** Opening AVAILABLE DATA block **

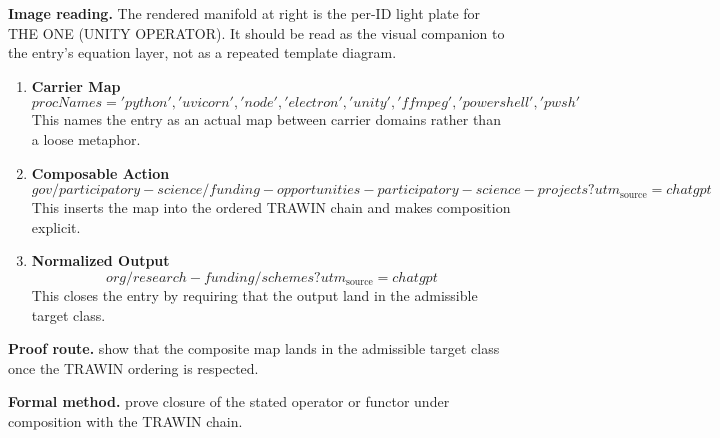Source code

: \begin{samepage}
\noindent\begin{minipage}[t]{0.45\linewidth}
\vspace{0pt}
\raggedright
\scriptsize\textbf{Image reading.} The rendered manifold at right is the per-ID light plate for THE ONE (UNITY OPERATOR). It should be read as the visual companion to the entry's equation layer, not as a repeated template diagram.\par
\end{minipage}\hfill
\begin{minipage}[t]{0.53\linewidth}
\vspace*{-0.10in}
\raggedright
{}
\end{minipage}
\end{samepage}

\clearpage


\begin{enumerate}[leftmargin=1.6em,itemsep=9pt,topsep=6pt]
\item \textbf{Carrier Map}
\[
procNames = 'python','uvicorn','node','electron','unity','ffmpeg','powershell','pwsh'
\]
This names the entry as an actual map between carrier domains rather than a loose metaphor.

\item \textbf{Composable Action}
\[
gov/participatory-science/funding-opportunities-participatory-science-projects?utm_{\mathrm{source}}=chatgpt
\]
This inserts the map into the ordered TRAWIN chain and makes composition explicit.

\item \textbf{Normalized Output}
\[
org/research-funding/schemes?utm_{\mathrm{source}}=chatgpt
\]
This closes the entry by requiring that the output land in the admissible target class.
\end{enumerate}

\textbf{Proof route.} show that the composite map lands in the admissible target class once the TRAWIN ordering is respected.

\textbf{Formal method.} prove closure of the stated operator or functor under composition with the TRAWIN chain.

\medskip
{}

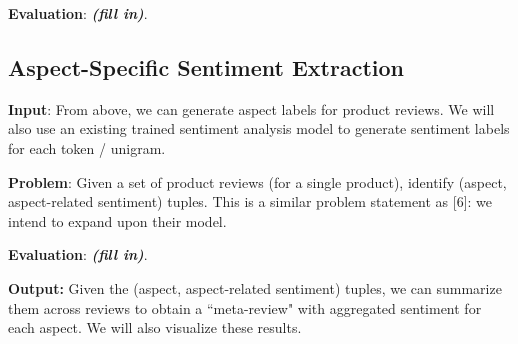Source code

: \documentclass{article} %
\begin{document}
\textbf{Evaluation}: {\it \bf (fill in)}.

\subsection{Aspect-Specific Sentiment Extraction}

\textbf{Input}: From above, we can generate aspect labels for product reviews. We will also use an existing trained sentiment analysis model to generate sentiment labels for each token / unigram.

\textbf{Problem}: Given a set of product reviews (for a single product), identify (aspect, aspect-related sentiment) tuples. This is a similar problem statement as [6]: we intend to expand upon their model.

\textbf{Evaluation}: {\it \bf (fill in)}.

\textbf{Output:} Given the (aspect, aspect-related sentiment) tuples, we can summarize them across reviews to obtain a ``meta-review" with aggregated sentiment for each aspect. We will also visualize these results.





\end{document}
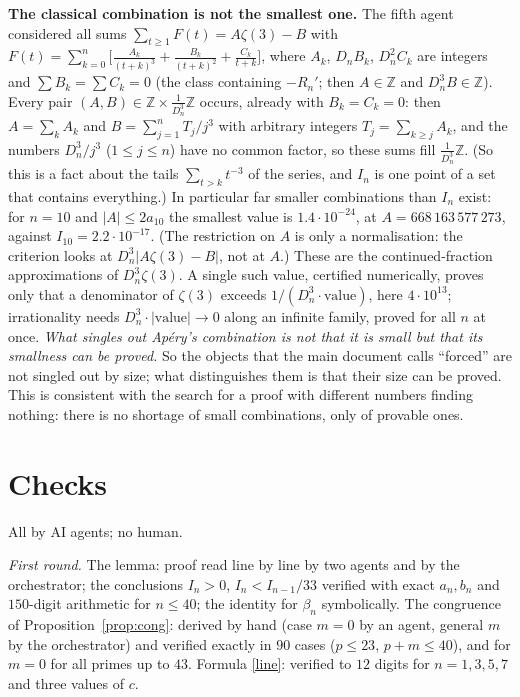 \documentclass[11pt]{article}
\newcommand{\Z}{\mathbb Z}
\newcommand{\q}[1]{\medskip\noindent\textbf{#1}}
\begin{document}
\q{The classical combination is not the smallest one.} The fifth agent considered all sums
$\sum_{t\ge1}F(t)=A\zeta(3)-B$ with
$F(t)=\sum_{k=0}^n\bigl[\frac{A_k}{(t+k)^3}+\frac{B_k}{(t+k)^2}+\frac{C_k}{t+k}\bigr]$, where $A_k$,
$D_nB_k$, $D_n^2C_k$ are integers and $\sum B_k=\sum C_k=0$ (the class containing $-R_n'$; then
$A\in\Z$ and $D_n^3B\in\Z$). Every pair $(A,B)\in\Z\times\frac1{D_n^3}\Z$ occurs, already with
$B_k=C_k=0$: then $A=\sum_kA_k$ and $B=\sum_{j=1}^nT_j/j^3$ with arbitrary integers
$T_j=\sum_{k\ge j}A_k$, and the numbers $D_n^3/j^3$ ($1\le j\le n$) have no common factor, so these
sums fill $\frac1{D_n^3}\Z$. (So this is a fact about the tails $\sum_{t>k}t^{-3}$ of the series, and
$I_n$ is one point of a set that contains everything.) In particular far smaller combinations than
$I_n$ exist: for $n=10$ and $|A|\le2a_{10}$ the smallest value is $1.4\cdot10^{-24}$, at
$A=668\,163\,577\,273$, against $I_{10}=2.2\cdot10^{-17}$. (The restriction on $A$ is only a
normalisation: the criterion looks at $D_n^3|A\zeta(3)-B|$, not at $A$.) These are the
continued-fraction approximations of $D_n^3\zeta(3)$. A single such value, certified numerically,
proves only that a denominator of $\zeta(3)$ exceeds $1/(D_n^3\cdot\text{value})$, here
$4\cdot10^{13}$; irrationality needs $D_n^3\cdot|\text{value}|\to0$ along an infinite family, proved
for all $n$ at once. \emph{What singles out Ap\'ery's combination is not that it is small but that
its smallness can be proved.} So the objects that the main document calls ``forced'' are not singled
out by size; what distinguishes them is that their size can be proved. This is consistent with the
search for a proof with different numbers finding nothing: there is no shortage of small
combinations, only of provable ones.

\section{Checks}
All by AI agents; no human.

\emph{First round.} The lemma: proof read line by line by two agents and by the orchestrator; the
conclusions $I_n>0$, $I_n<I_{n-1}/33$ verified with exact $a_n,b_n$ and $150$-digit arithmetic for
$n\le40$; the identity for $\beta_n$ symbolically. The congruence of Proposition~\ref{prop:cong}:
derived by hand (case $m=0$ by an agent, general $m$ by the orchestrator) and verified exactly in
$90$ cases ($p\le23$, $p+m\le40$), and for $m=0$ for all primes up to $43$. Formula \eqref{line}:
verified to $12$ digits for $n=1,3,5,7$ and three values of $c$.
\end{document}
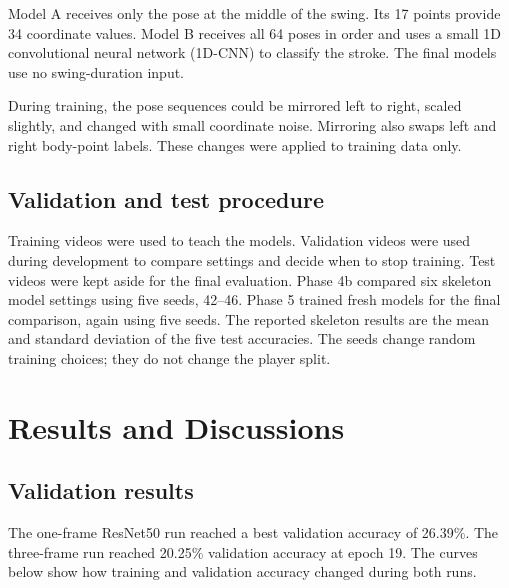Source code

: \documentclass[12pt,a4paper]{article}
\begin{document}
Model A receives only the pose at the middle of the swing. Its 17 points provide 34 coordinate values. Model B receives all 64 poses in order and uses a small 1D convolutional neural network (1D-CNN) to classify the stroke. The final models use no swing-duration input.

During training, the pose sequences could be mirrored left to right, scaled slightly, and changed with small coordinate noise. Mirroring also swaps left and right body-point labels. These changes were applied to training data only.

\subsection{Validation and test procedure}
Training videos were used to teach the models. Validation videos were used during development to compare settings and decide when to stop training. Test videos were kept aside for the final evaluation. Phase 4b compared six skeleton model settings using five seeds, 42--46. Phase 5 trained fresh models for the final comparison, again using five seeds. The reported skeleton results are the mean and standard deviation of the five test accuracies. The seeds change random training choices; they do not change the player split.

\clearpage
\section{Results and Discussions}
\subsection{Validation results}
The one-frame ResNet50 run reached a best validation accuracy of 26.39\%. The three-frame run reached 20.25\% validation accuracy at epoch 19. The curves below show how training and validation accuracy changed during both runs.
\end{document}
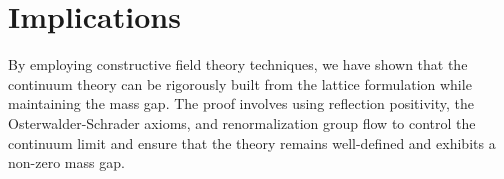 \section{Implications}

By employing constructive field theory techniques, we have shown that the continuum theory can be rigorously built from the lattice formulation while maintaining the mass gap. The proof involves using reflection positivity, the Osterwalder-Schrader axioms, and renormalization group flow to control the continuum limit and ensure that the theory remains well-defined and exhibits a non-zero mass gap.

** Closing AVAILABLE DATA block **

• **TASK OBJECTIVE**
Could the entries above be retyped exactly, with the pictures left out?

• **COMPLETED TASK**
Source code

: \begin{samepage}
\noindent\begin{minipage}[t]{0.45\linewidth}
\vspace{0pt}
\raggedright
\scriptsize\textbf{Image reading.} The rendered manifold at right is the per-ID light plate for THE ONE (UNITY OPERATOR). It should be read as the visual companion to the entry's equation layer, not as a repeated template diagram.\par
\end{minipage}\hfill
\begin{minipage}[t]{0.53\linewidth}
\vspace*{-0.10in}
\raggedright
{}
\end{minipage}
\end{samepage}

\clearpage


\begin{enumerate}[leftmargin=1.6em,itemsep=9pt,topsep=6pt]
\item \textbf{Carrier Map}
\[
procNames = 'python','uvicorn','node','electron','unity','ffmpeg','powershell','pwsh'
\]
This names the entry as an actual map between carrier domains rather than a loose metaphor.

\item \textbf{Composable Action}
\[
gov/participatory-science/funding-opportunities-participatory-science-projects?utm_{\mathrm{source}}=chatgpt
\]
This inserts the map into the ordered TRAWIN chain and makes composition explicit.

\item \textbf{Normalized Output}
\[
org/research-funding/schemes?utm_{\mathrm{source}}=chatgpt
\]
This closes the entry by requiring that the output land in the admissible target class.
\end{enumerate}

\textbf{Proof route.} show that the composite map lands in the admissible target class once the TRAWIN ordering is respected.

\textbf{Formal method.} prove closure of the stated operator or functor under composition with the TRAWIN chain.

\medskip
{}

Source code

: \documentclass{article} %
\begin{document}
\textbf{Evaluation}: {\it \bf (fill in)}.

\subsection{Aspect-Specific Sentiment Extraction}

\textbf{Input}: From above, we can generate aspect labels for product reviews. We will also use an existing trained sentiment analysis model to generate sentiment labels for each token / unigram.

\textbf{Problem}: Given a set of product reviews (for a single product), identify (aspect, aspect-related sentiment) tuples. This is a similar problem statement as [6]: we intend to expand upon their model.

\textbf{Evaluation}: {\it \bf (fill in)}.

\textbf{Output:} Given the (aspect, aspect-related sentiment) tuples, we can summarize them across reviews to obtain a ``meta-review" with aggregated sentiment for each aspect. We will also visualize these results.





\end{document}
 \documentclass[11pt]{article}
\newcommand{\Z}{\mathbb Z}
\newcommand{\q}[1]{\medskip\noindent\textbf{#1}}
\begin{document}
\q{The classical combination is not the smallest one.} The fifth agent considered all sums
$\sum_{t\ge1}F(t)=A\zeta(3)-B$ with
$F(t)=\sum_{k=0}^n\bigl[\frac{A_k}{(t+k)^3}+\frac{B_k}{(t+k)^2}+\frac{C_k}{t+k}\bigr]$, where $A_k$,
$D_nB_k$, $D_n^2C_k$ are integers and $\sum B_k=\sum C_k=0$ (the class containing $-R_n'$; then
$A\in\Z$ and $D_n^3B\in\Z$). Every pair $(A,B)\in\Z\times\frac1{D_n^3}\Z$ occurs, already with
$B_k=C_k=0$: then $A=\sum_kA_k$ and $B=\sum_{j=1}^nT_j/j^3$ with arbitrary integers
$T_j=\sum_{k\ge j}A_k$, and the numbers $D_n^3/j^3$ ($1\le j\le n$) have no common factor, so these
sums fill $\frac1{D_n^3}\Z$. (So this is a fact about the tails $\sum_{t>k}t^{-3}$ of the series, and
$I_n$ is one point of a set that contains everything.) In particular far smaller combinations than
$I_n$ exist: for $n=10$ and $|A|\le2a_{10}$ the smallest value is $1.4\cdot10^{-24}$, at
$A=668\,163\,577\,273$, against $I_{10}=2.2\cdot10^{-17}$. (The restriction on $A$ is only a
normalisation: the criterion looks at $D_n^3|A\zeta(3)-B|$, not at $A$.) These are the
continued-fraction approximations of $D_n^3\zeta(3)$. A single such value, certified numerically,
proves only that a denominator of $\zeta(3)$ exceeds $1/(D_n^3\cdot\text{value})$, here
$4\cdot10^{13}$; irrationality needs $D_n^3\cdot|\text{value}|\to0$ along an infinite family, proved
for all $n$ at once. \emph{What singles out Ap\'ery's combination is not that it is small but that
its smallness can be proved.} So the objects that the main document calls ``forced'' are not singled
out by size; what distinguishes them is that their size can be proved. This is consistent with the
search for a proof with different numbers finding nothing: there is no shortage of small
combinations, only of provable ones.

\section{Checks}
All by AI agents; no human.

\emph{First round.} The lemma: proof read line by line by two agents and by the orchestrator; the
conclusions $I_n>0$, $I_n<I_{n-1}/33$ verified with exact $a_n,b_n$ and $150$-digit arithmetic for
$n\le40$; the identity for $\beta_n$ symbolically. The congruence of Proposition~\ref{prop:cong}:
derived by hand (case $m=0$ by an agent, general $m$ by the orchestrator) and verified exactly in
$90$ cases ($p\le23$, $p+m\le40$), and for $m=0$ for all primes up to $43$. Formula \eqref{line}:
verified to $12$ digits for $n=1,3,5,7$ and three values of $c$.
\end{document}
Source code

: \documentclass[12pt,a4paper]{article}
\begin{document}
Model A receives only the pose at the middle of the swing. Its 17 points provide 34 coordinate values. Model B receives all 64 poses in order and uses a small 1D convolutional neural network (1D-CNN) to classify the stroke. The final models use no swing-duration input.

During training, the pose sequences could be mirrored left to right, scaled slightly, and changed with small coordinate noise. Mirroring also swaps left and right body-point labels. These changes were applied to training data only.

\subsection{Validation and test procedure}
Training videos were used to teach the models. Validation videos were used during development to compare settings and decide when to stop training. Test videos were kept aside for the final evaluation. Phase 4b compared six skeleton model settings using five seeds, 42--46. Phase 5 trained fresh models for the final comparison, again using five seeds. The reported skeleton results are the mean and standard deviation of the five test accuracies. The seeds change random training choices; they do not change the player split.

\clearpage
\section{Results and Discussions}
\subsection{Validation results}
The one-frame ResNet50 run reached a best validation accuracy of 26.39\%. The three-frame run reached 20.25\% validation accuracy at epoch 19. The curves below show how training and validation accuracy changed during both runs.
\end{document}
 \section{Implications}

By employing constructive field theory techniques, we have shown that the continuum theory can be rigorously built from the lattice formulation while maintaining the mass gap. The proof involves using reflection positivity, the Osterwalder-Schrader axioms, and renormalization group flow to control the continuum limit and ensure that the theory remains well-defined and exhibits a non-zero mass gap.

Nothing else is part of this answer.